(Work order): Pictures excluded, copy every record that follows exactly as it appears.
[[ Data for this task, beginning ]]
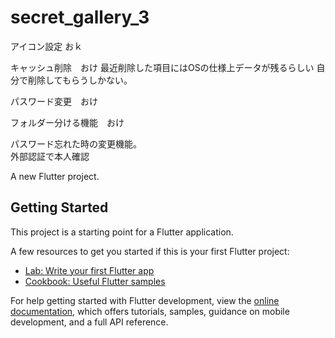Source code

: # secret_gallery_3

アイコン設定
おｋ

キャッシュ削除　おけ
最近削除した項目にはOSの仕様上データが残るらしい
自分で削除してもらうしかない。

パスワード変更　おけ

フォルダー分ける機能　おけ

パスワード忘れた時の変更機能。<br>外部認証で本人確認

A new Flutter project.

## Getting Started

This project is a starting point for a Flutter application.

A few resources to get you started if this is your first Flutter project:

- [Lab: Write your first Flutter app](https://docs.flutter.dev/get-started/codelab)
- [Cookbook: Useful Flutter samples](https://docs.flutter.dev/cookbook)

For help getting started with Flutter development, view the
[online documentation](https://docs.flutter.dev/), which offers tutorials,
samples, guidance on mobile development, and a full API reference.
[[ Data for this task, end ]]
(Solution for this task):
Source code

: # secret_gallery_3

アイコン設定
おｋ

キャッシュ削除　おけ
最近削除した項目にはOSの仕様上データが残るらしい
自分で削除してもらうしかない。

パスワード変更　おけ

フォルダー分ける機能　おけ

パスワード忘れた時の変更機能。<br>外部認証で本人確認

A new Flutter project.

## Getting Started

This project is a starting point for a Flutter application.

A few resources to get you started if this is your first Flutter project:

- [Lab: Write your first Flutter app](https://docs.flutter.dev/get-started/codelab)
- [Cookbook: Useful Flutter samples](https://docs.flutter.dev/cookbook)

For help getting started with Flutter development, view the
[online documentation](https://docs.flutter.dev/), which offers tutorials,
samples, guidance on mobile development, and a full API reference.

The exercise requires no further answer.